JPEG - 41.7 koTurquie 2016 : après la tentative de coup d’état, des milliers de fonctionnaires, de magistrats, d’écrivains et de journalistes sont arrêtés, accusés d’avoir participé à une tentative de coup d’État. Parmi eux se trouve Ahmet Altan, romancier, essayiste et journaliste qui sera condamné à la « peine de réclusion à perpétuité aggravée ». Mais cet homme cultivé, épris de liberté, ne se laissera pas abattre !
Dans la cellule qu’il partage avec deux autres prisonniers, il écoute, il médite, il rêve aussi. Et il écrit de courts récits qu’il arrive à faire sortir de prison, feuille après feuille. Réunies, celles-ci seront éditées, hors de Turquie. Ahmet Altan y philosophe, il évoque l’un ou l’autre ouvrage littéraire qui l’inspire à un moment donné… Il raconte aussi le quotidien des prisonniers, atroce souvent, parfois drôle ou un rien poétique quand il évoque les fleurs que les oiseaux laissent tomber dans la cour de la prison…
Dès son arrestation, il a pris conscience qu’il est « un corps pris au piège », mais aussi quelqu’un d’autre « formé de mille voix, rires, lignes, phrases et douleurs ». Sa force, ce sera sa capacité à se détacher de l’enfermement, par l’esprit, l’imagination, l’écriture : « La réalité n’a pas pu m’attraper au vol », écrit-il. Ou encore : « La flamme de mon esprit triompherait de tous les feux dans lesquels mes geôliers voudraient me faire brûler ». Magnifique exemple de résilience, Ahmet Altan détaille comment il laisse de côté les rêves réalistes, concrets, qui n’ont aucune chance de se réaliser (une libération…) pour s’autoriser des rêves d’emblée impossibles en voyageant dans l’espace et le temps. « Je parcours encore le monde avec les ailes de l’imagination », conclut cet homme libre !

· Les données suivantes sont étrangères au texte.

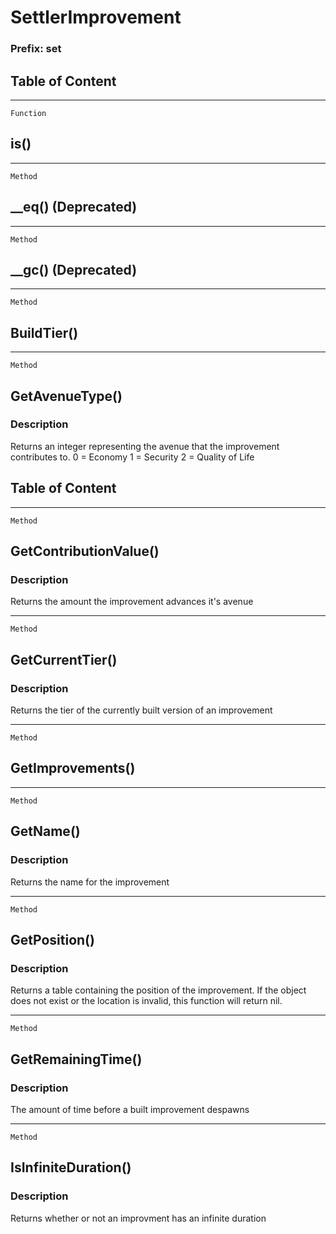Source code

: SettlerImprovement
==================

### Prefix: set

Table of Content
---------------- 

<!-- toc -->

------------------------------------------------------------------------

`Function`

is()
----

------------------------------------------------------------------------

`Method`

\_\_eq() (Deprecated)
---------------------

------------------------------------------------------------------------

`Method`

\_\_gc() (Deprecated)
---------------------

------------------------------------------------------------------------

`Method`

BuildTier()
-----------

------------------------------------------------------------------------

`Method`

GetAvenueType()
---------------

### Description

Returns an integer representing the avenue that the improvement
contributes to. 0 = Economy 1 = Security 2 = Quality of Life

Table of Content
---------------- 

<!-- toc -->

------------------------------------------------------------------------

`Method`

GetContributionValue()
----------------------

### Description

Returns the amount the improvement advances it's avenue

------------------------------------------------------------------------

`Method`

GetCurrentTier()
----------------

### Description

Returns the tier of the currently built version of an improvement

------------------------------------------------------------------------

`Method`

GetImprovements()
-----------------

------------------------------------------------------------------------

`Method`

GetName()
---------

### Description

Returns the name for the improvement

------------------------------------------------------------------------

`Method`

GetPosition()
-------------

### Description

Returns a table containing the position of the improvement. If the
object does not exist or the location is invalid, this function will
return nil.

------------------------------------------------------------------------

`Method`

GetRemainingTime()
------------------

### Description

The amount of time before a built improvement despawns

------------------------------------------------------------------------

`Method`

IsInfiniteDuration()
--------------------

### Description

Returns whether or not an improvment has an infinite duration
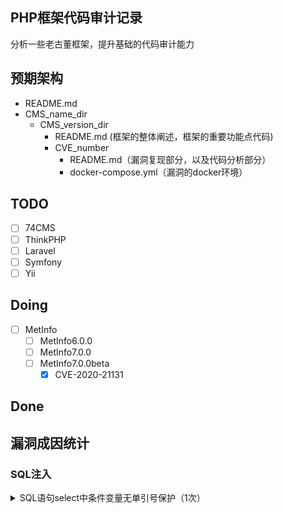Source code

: ## PHP框架代码审计记录
分析一些老古董框架，提升基础的代码审计能力

## 预期架构
* README.md
* CMS_name_dir
  * CMS_version_dir
    * README.md (框架的整体阐述，框架的重要功能点代码)
    * CVE_number
      * README.md（漏洞复现部分，以及代码分析部分）
      * docker-compose.yml（漏洞的docker环境）

## TODO
- [ ] 74CMS
- [ ] ThinkPHP
- [ ] Laravel
- [ ] Symfony
- [ ] Yii

## Doing
- [ ] MetInfo
  - [ ] MetInfo6.0.0
  - [ ] MetInfo7.0.0
  - [ ] MetInfo7.0.0beta
    - [x] CVE-2020-21131
    
## Done

## 漏洞成因统计
### SQL注入
<details>
<summary>SQL语句select中条件变量无单引号保护（1次）</summary>

* CVE-2020-21131

</details>

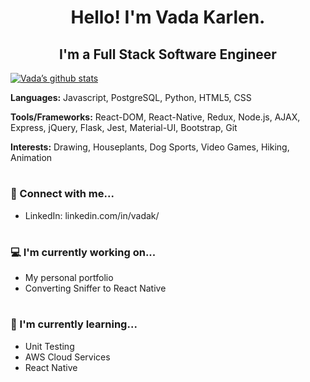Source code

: <!-- BANNER -->

<h1 style="text-align: center">Hello! I'm Vada Karlen.</h1>

<h2 style="text-align: center">I'm a Full Stack Software Engineer</h2>

[![Vada’s github stats](https://github-readme-stats.vercel.app/api?username=vkarlen)](https://github.com/vkarlen)

<b>Languages:</b> Javascript, PostgreSQL, Python, HTML5, CSS

<b>Tools/Frameworks:</b> React-DOM, React-Native, Redux, Node.js, AJAX, Express, jQuery, Flask, Jest, Material-UI, Bootstrap, Git

<b>Interests:</b> Drawing, Houseplants, Dog Sports, Video Games, Hiking, Animation

# <h3>🤝 Connect with me...</h3>

- LinkedIn: linkedin.com/in/vadak/

# <h3>💻 I'm currently working on...</h3>

- My personal portfolio
- Converting Sniffer to React Native

# <h3>🌱 I'm currently learning...</h3>

- Unit Testing
- AWS Cloud Services
- React Native

<!-- # Fun Fact ... -->

<!--
- 🔭 I’m currently working on ...
- 🌱 I’m currently learning ...
- 👯 I’m looking to collaborate on ...
- 🤔 I’m looking for help with ...
- 💬 Ask me about ...
- 📫 How to reach me: ...
- 😄 Pronouns: ...
- ⚡ Fun fact: ...
-->
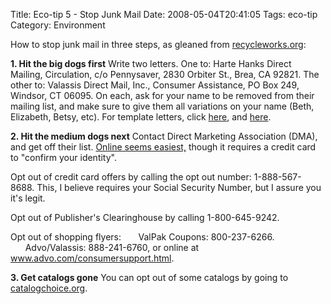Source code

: Title: Eco-tip 5 - Stop Junk Mail
Date: 2008-05-04T20:41:05
Tags: eco-tip
Category: Environment

How to stop junk mail in three steps, as gleaned from <a href="http://www.recycleworks.org" target="_blank">recycleworks.org</a>:

<strong>1. Hit the big dogs first</strong>
Write two letters. One to: Harte Hanks Direct Mailing, Circulation, c/o Pennysaver, 2830 Orbiter St., Brea, CA 92821. The other to: Valassis Direct Mail, Inc., Consumer Assistance, PO Box 249, Windsor, CT 06095. On each, ask for your name to be removed from their mailing list, and make sure to give them all variations on your name (Beth, Elizabeth, Betsy, etc). For template letters, click <a href="http://www.stopjunkmail.org/sample/dma.pdf" target="_blank">here</a>, and <a href="http://www.stopjunkmail.org/sample/advo.pdf" target="_blank">here</a>.

<strong>2. Hit the medium dogs next</strong>
Contact Direct Marketing Association (DMA), and get off their list. <a href="https://www.dmachoice.org/MPS/proto1_reg.php" target="_blank">Online seems easiest,</a> though it requires a credit card to "confirm your identity".

Opt out of credit card offers by calling the opt out number: 1-888-567-8688. This, I believe requires your Social Security Number, but I assure you it's legit.

Opt out of Publisher's Clearinghouse by calling 1-800-645-9242.

Opt out of shopping flyers:
&nbsp;&nbsp;&nbsp;&nbsp;&nbsp;&nbsp;ValPak Coupons: 800-237-6266.
&nbsp;&nbsp;&nbsp;&nbsp;&nbsp;&nbsp;Advo/Valassis: 888-241-6760, or online at <a href="http://www.advo.com/consumersupport.html" target="_blank">www.advo.com/consumersupport.html</a>.

<strong>3. Get catalogs gone</strong>
You can opt out of some catalogs by going to <a href="http://catalogchoice.org" target="_blank"> catalogchoice.org</a>.
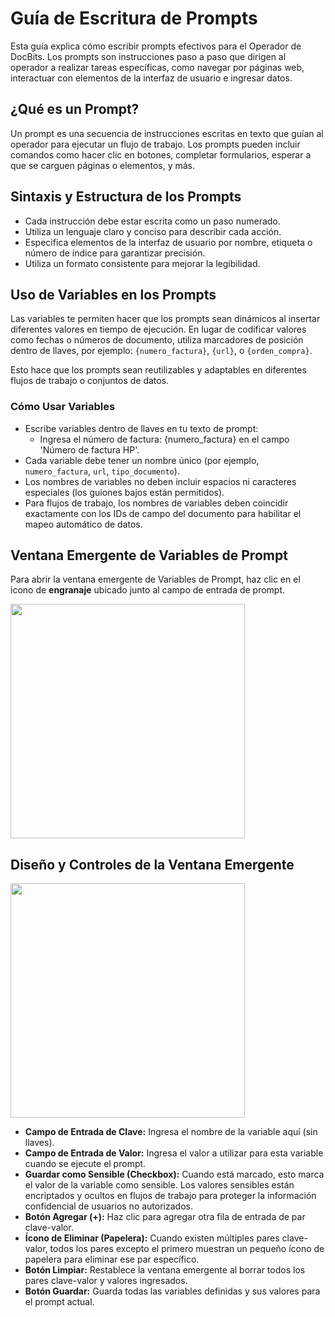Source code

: # Guía de Escritura de Prompts

Esta guía explica cómo escribir prompts efectivos para el Operador de DocBits. Los prompts son instrucciones paso a paso que dirigen al operador a realizar tareas específicas, como navegar por páginas web, interactuar con elementos de la interfaz de usuario e ingresar datos.

## ¿Qué es un Prompt?

Un prompt es una secuencia de instrucciones escritas en texto que guían al operador para ejecutar un flujo de trabajo. Los prompts pueden incluir comandos como hacer clic en botones, completar formularios, esperar a que se carguen páginas o elementos, y más.

## Sintaxis y Estructura de los Prompts

* Cada instrucción debe estar escrita como un paso numerado.
* Utiliza un lenguaje claro y conciso para describir cada acción.
* Especifica elementos de la interfaz de usuario por nombre, etiqueta o número de índice para garantizar precisión.
* Utiliza un formato consistente para mejorar la legibilidad.

## Uso de Variables en los Prompts

Las variables te permiten hacer que los prompts sean dinámicos al insertar diferentes valores en tiempo de ejecución. En lugar de codificar valores como fechas o números de documento, utiliza marcadores de posición dentro de llaves, por ejemplo: `{numero_factura}`, `{url}`, o `{orden_compra}`.

Esto hace que los prompts sean reutilizables y adaptables en diferentes flujos de trabajo o conjuntos de datos.

### Cómo Usar Variables

* Escribe variables dentro de llaves en tu texto de prompt:
  * Ingresa el número de factura: {numero\_factura} en el campo 'Número de factura HP'.
* Cada variable debe tener un nombre único (por ejemplo, `numero_factura`, `url`, `tipo_documento`).
* Los nombres de variables no deben incluir espacios ni caracteres especiales (los guiones bajos están permitidos).
* Para flujos de trabajo, los nombres de variables deben coincidir exactamente con los IDs de campo del documento para habilitar el mapeo automático de datos.

## Ventana Emergente de Variables de Prompt

Para abrir la ventana emergente de Variables de Prompt, haz clic en el icono de **engranaje** ubicado junto al campo de entrada de prompt.

<div align="left"><img src="https://docs.docbits.com/~gitbook/image?url=https%3A%2F%2F578966019-files.gitbook.io%2F~%2Ffiles%2Fv0%2Fb%2Fgitbook-x-prod.appspot.com%2Fo%2Fspaces%252FT2n2w4uDCJvv7CJ5zrdk%252Fuploads%252FvEC6vmU6CCsAa36OK9V6%252Fimage.png%3Falt%3Dmedia%26token%3Dfd26ce70-0de4-4bdb-adf4-85d0052f9d53&#x26;width=768&#x26;dpr=4&#x26;quality=100&#x26;sign=fc29eaa3&#x26;sv=2" alt="" width="375"></div>

## Diseño y Controles de la Ventana Emergente

<div align="left"><img src="https://docs.docbits.com/~gitbook/image?url=https%3A%2F%2F578966019-files.gitbook.io%2F~%2Ffiles%2Fv0%2Fb%2Fgitbook-x-prod.appspot.com%2Fo%2Fspaces%252FT2n2w4uDCJvv7CJ5zrdk%252Fuploads%252FftlMKp0ql0miqBTdCtt3%252Fimage.png%3Falt%3Dmedia%26token%3D979b7c8e-0728-4a10-bb8a-3275203c4c3d&#x26;width=768&#x26;dpr=4&#x26;quality=100&#x26;sign=b07844a9&#x26;sv=2" alt="" width="375"></div>

* **Campo de Entrada de Clave:** Ingresa el nombre de la variable aquí (sin llaves).
* **Campo de Entrada de Valor:** Ingresa el valor a utilizar para esta variable cuando se ejecute el prompt.
* **Guardar como Sensible (Checkbox):** Cuando está marcado, esto marca el valor de la variable como sensible. Los valores sensibles están encriptados y ocultos en flujos de trabajo para proteger la información confidencial de usuarios no autorizados.
* **Botón Agregar (+):** Haz clic para agregar otra fila de entrada de par clave-valor.
* **Ícono de Eliminar (Papelera):** Cuando existen múltiples pares clave-valor, todos los pares excepto el primero muestran un pequeño ícono de papelera para eliminar ese par específico.
* **Botón Limpiar:** Restablece la ventana emergente al borrar todos los pares clave-valor y valores ingresados.
* **Botón Guardar:** Guarda todas las variables definidas y sus valores para el prompt actual.
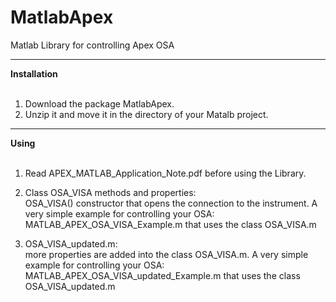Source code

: MatlabApex
======
Matlab Library for controlling Apex OSA

***
**Installation**<br><br>

  1. Download the package MatlabApex. 
  2. Unzip it and move it in the directory of your Matalb project.
***
**Using**<br><br> 
1. Read APEX_MATLAB_Application_Note.pdf before using the Library. 
  
2. Class OSA_VISA methods and properties:<br> OSA_VISA() constructor that opens the connection to the instrument.
A very simple example for controlling your OSA: MATLAB_APEX_OSA_VISA_Example.m that uses the class OSA_VISA.m 

3. OSA_VISA_updated.m:<br> more properties are added into the class OSA_VISA.m. 
A very simple example for controlling your OSA: MATLAB_APEX_OSA_VISA_updated_Example.m that uses the class OSA_VISA_updated.m 
  
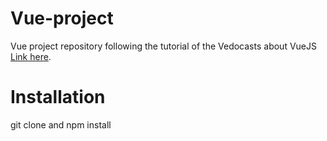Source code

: # Vue-project
Vue project repository following the tutorial of the Vedocasts about VueJS [Link here](http://www.vedcasts.com.br/series/vuejs).

# Installation

git clone and npm install
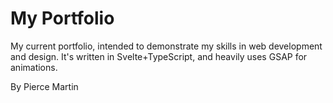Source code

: # My Portfolio

My current portfolio, intended to demonstrate my skills in web development and design. It's written in Svelte+TypeScript, and heavily uses GSAP for animations.

By Pierce Martin
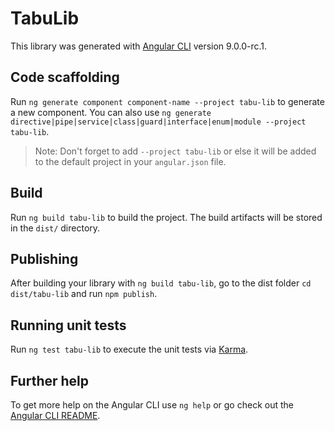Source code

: # TabuLib

This library was generated with [Angular CLI](https://github.com/angular/angular-cli) version 9.0.0-rc.1.

## Code scaffolding

Run `ng generate component component-name --project tabu-lib` to generate a new component. You can also use `ng generate directive|pipe|service|class|guard|interface|enum|module --project tabu-lib`.
> Note: Don't forget to add `--project tabu-lib` or else it will be added to the default project in your `angular.json` file. 

## Build

Run `ng build tabu-lib` to build the project. The build artifacts will be stored in the `dist/` directory.

## Publishing

After building your library with `ng build tabu-lib`, go to the dist folder `cd dist/tabu-lib` and run `npm publish`.

## Running unit tests

Run `ng test tabu-lib` to execute the unit tests via [Karma](https://karma-runner.github.io).

## Further help

To get more help on the Angular CLI use `ng help` or go check out the [Angular CLI README](https://github.com/angular/angular-cli/blob/master/README.md).

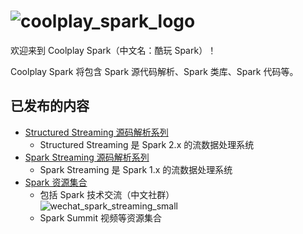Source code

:# ![coolplay_spark_logo](coolplay_spark_logo_cn_small.png)

欢迎来到 Coolplay Spark（中文名：酷玩 Spark）！

Coolplay Spark 将包含 Spark 源代码解析、Spark 类库、Spark 代码等。

## 已发布的内容

- [Structured Streaming 源码解析系列](https://github.com/lw-lin/CoolplaySpark/tree/master/Structured%20Streaming%20%E6%BA%90%E7%A0%81%E8%A7%A3%E6%9E%90%E7%B3%BB%E5%88%97)
  - Structured Streaming 是 Spark 2.x 的流数据处理系统
- [Spark Streaming 源码解析系列](https://github.com/lw-lin/CoolplaySpark/tree/master/Spark%20Streaming%20%E6%BA%90%E7%A0%81%E8%A7%A3%E6%9E%90%E7%B3%BB%E5%88%97)
  - Spark Streaming 是 Spark 1.x 的流数据处理系统
- [Spark 资源集合](https://github.com/lw-lin/CoolplaySpark/tree/master/Spark%20%E8%B5%84%E6%BA%90%E9%9B%86%E5%90%88)
  - 包括 Spark 技术交流（中文社群）<br/>![wechat_spark_streaming_small](Spark%20%E8%B5%84%E6%BA%90%E9%9B%86%E5%90%88/resources/wechat_spark_streaming_small_.PNG)
  - Spark Summit 视频等资源集合

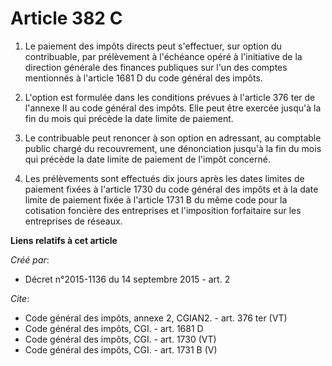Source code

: # Article 382 C

1. Le paiement des impôts directs peut s'effectuer, sur option du contribuable, par prélèvement à l'échéance opéré à
l'initiative de la direction générale des finances publiques sur l'un des comptes mentionnés à l'article 1681 D du code
général des impôts. 

2. L'option est formulée dans les conditions prévues à l'article 376 ter de l'annexe II au code général des impôts. Elle peut
être exercée jusqu'à la fin du mois qui précède la date limite de paiement. 

3. Le contribuable peut renoncer à son option en adressant, au comptable public chargé du recouvrement, une dénonciation
jusqu'à la fin du mois qui précède la date limite de paiement de l'impôt concerné. 

4. Les prélèvements sont effectués dix jours après les dates limites de paiement fixées à l'article 1730 du code général des
impôts et à la date limite de paiement fixée à l'article 1731 B du même code pour la cotisation foncière des entreprises et
l'imposition forfaitaire sur les entreprises de réseaux.

**Liens relatifs à cet article**

_Créé par_:

  - Décret n°2015-1136 du 14 septembre 2015 - art. 2

_Cite_:

  - Code général des impôts, annexe 2, CGIAN2. - art. 376 ter (VT)
  - Code général des impôts, CGI. - art. 1681 D
  - Code général des impôts, CGI. - art. 1730 (VT)
  - Code général des impôts, CGI. - art. 1731 B (V)

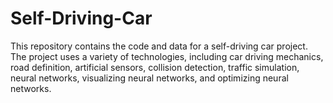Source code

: # Self-Driving-Car
This repository contains the code and data for a self-driving car project. The project uses a variety of technologies, including car driving mechanics, road definition, artificial sensors, collision detection, traffic simulation, neural networks, visualizing neural networks, and optimizing neural networks.
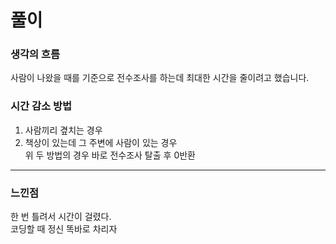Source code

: # 풀이

### 생각의 흐름
사람이 나왔을 때를 기준으로 전수조사를 하는데 최대한 시간을 줄이려고 했습니다.

### 시간 감소 방법
1. 사람끼리 곂치는 경우
2. 책상이 있는데 그 주변에 사람이 있는 경우<br>
위 두 방법의 경우 바로 전수조사 탈출 후 0반환

---

### 느낀점
한 번 틀려서 시간이 걸렸다.<br>
코딩할 때 정신 똑바로 차리자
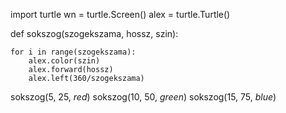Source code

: import turtle
wn = turtle.Screen()
alex = turtle.Turtle()

def sokszog(szogekszama, hossz, szin):

    for i in range(szogekszama):
        alex.color(szin)
        alex.forward(hossz)
        alex.left(360/szogekszama)
        
 sokszog(5, 25, *red*)
 sokszog(10, 50, *green*)
 sokszog(15, 75, *blue*)
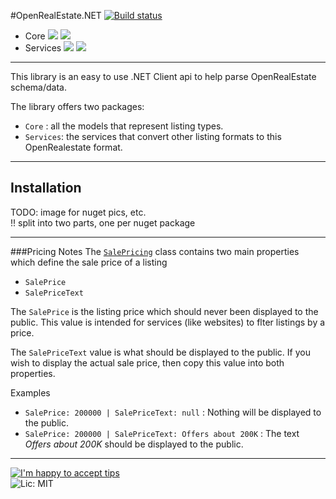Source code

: #OpenRealEstate.NET 
[![Build status](https://ci.appveyor.com/api/projects/status/hdaer866pn98ly6k)](https://ci.appveyor.com/project/PureKrome/openrealestate-net)

- Core [![](http://img.shields.io/nuget/v/OpenRealEstate.Core.svg?style=flat-square)](https://www.nuget.org/packages/OpenRealEstate.Core) ![](http://img.shields.io/nuget/dt/OpenRealEstate.Core.svg?style=flat-square)
- Services [![](http://img.shields.io/nuget/v/OpenRealEstate.Services.svg?style=flat-square)](https://www.nuget.org/packages/OpenRealEstate.Services) ![](http://img.shields.io/nuget/dt/OpenRealEstate.Services.svg?style=flat-square)

---

This library is an easy to use .NET Client api to help parse OpenRealEstate schema/data.

The library offers two packages:
- `Core` : all the models that represent listing types.
- `Services`: the services that convert other listing formats to this OpenRealestate format.

---
## Installation

TODO:  image for nuget pics, etc.    
 !! split into two parts, one per nuget package

---

###Pricing Notes
The [`SalePricing`](https://github.com/OpenRealEstate/OpenRealEstate.NET/blob/master/Code/OpenRealEstate.Core/Models/SalePricing.cs) class contains two main properties which define the sale price of a listing
- `SalePrice`
- `SalePriceText`

The `SalePrice` is the listing price which should never been displayed to the public. This value is intended for services (like websites) to flter listings by a price.

The `SalePriceText` value is what should be displayed to the public. If you wish to display the actual sale price, then copy this value into both properties.

Examples
- `SalePrice: 200000 | SalePriceText: null` : Nothing will be displayed to the public.
- `SalePrice: 200000 | SalePriceText: Offers about 200K` : The text _Offers about 200K_ should be displayed to the public.
 
---
[![I'm happy to accept tips](http://img.shields.io/gittip/purekrome.svg?style=flat-square)](https://gratipay.com/PureKrome/)  
![Lic: MIT](http://img.shields.io/badge/License-MIT-blue.svg?style=flat-square)
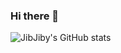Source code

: ### Hi there 👋

![JibJiby's GitHub stats](https://github-readme-stats.vercel.app/api?username=JibJiby&show_icons=true&theme=tokyonight)  
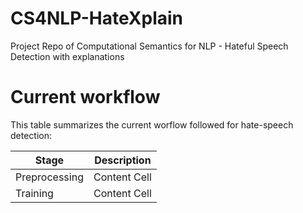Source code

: # CS4NLP-HateXplain
Project Repo of Computational Semantics for NLP - Hateful Speech Detection with explanations

# Current workflow
This table summarizes the current worflow followed for hate-speech detection: 

| Stage  | Description |
| ------------- | ------------- |
| Preprocessing  | Content Cell  |
| Training  | Content Cell  |
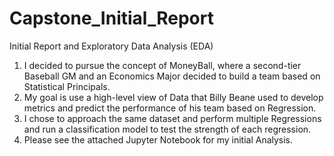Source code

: # Capstone_Initial_Report

 Initial Report and Exploratory Data Analysis (EDA)
 1. I decided to pursue the concept of MoneyBall, where a second-tier Baseball GM and an Economics Major decided to build a team based on Statistical Principals.
 2. My goal is use a high-level view of Data that Billy Beane used to develop metrics and predict the performance of his team based on Regression.
 3. I chose to approach the same dataset and perform multiple Regressions and run a classification model to test the strength of each regression.
 4. Please see the attached Jupyter Notebook for my initial Analysis. 
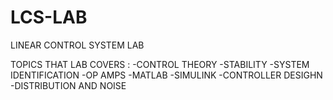 # LCS-LAB
LINEAR CONTROL SYSTEM LAB

TOPICS THAT LAB COVERS :
-CONTROL THEORY
-STABILITY
-SYSTEM IDENTIFICATION
-OP AMPS
-MATLAB
-SIMULINK
-CONTROLLER DESIGHN
-DISTRIBUTION AND NOISE 
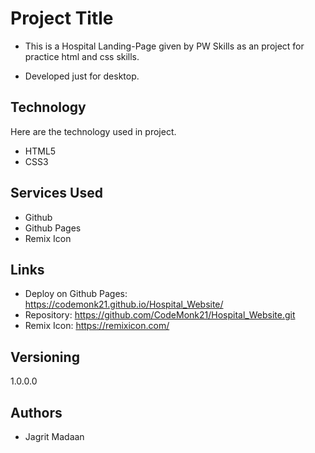 
# Project Title

* This is a Hospital Landing-Page given by PW Skills as an project for practice html and css skills.

* Developed just for desktop.


## Technology
Here are the technology used in project.

* HTML5
* CSS3

## Services Used
* Github
* Github Pages
* Remix Icon

## Links
* Deploy on Github Pages:  https://codemonk21.github.io/Hospital_Website/
* Repository: https://github.com/CodeMonk21/Hospital_Website.git
* Remix Icon: https://remixicon.com/
## Versioning
1.0.0.0
## Authors
* Jagrit Madaan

« Je ne reverrai plus le monde – Textes de prison » - Ahmet Altan -Traduction : Julien Lapeyre de Cabanes - Éditions Acte Sud – Prix André Malraux 2019.

Commentaires

  1. « Je ne reverrai plus le monde », d’Ahmet Altan

    22 avril 2020

    Amandine

    Merci beaucoup de nous faire connaître cet écrivain.
    Dès que les librairies et les bibliothèques seront de nouveau ouvertes, je me lancerai à la recherche de ses livres.
    En pensée avec lui, en espérant qu’il reverra encore le monde.

  2. « Je ne reverrai plus le monde », d’Ahmet Altan

    22 avril 2020

    Michel Schobbens

    Il est super courageux cet homme, mais je le plains comme tous ces autres
    qui ont été mis en prison parce qu’ils déplaisaient à Erdogan.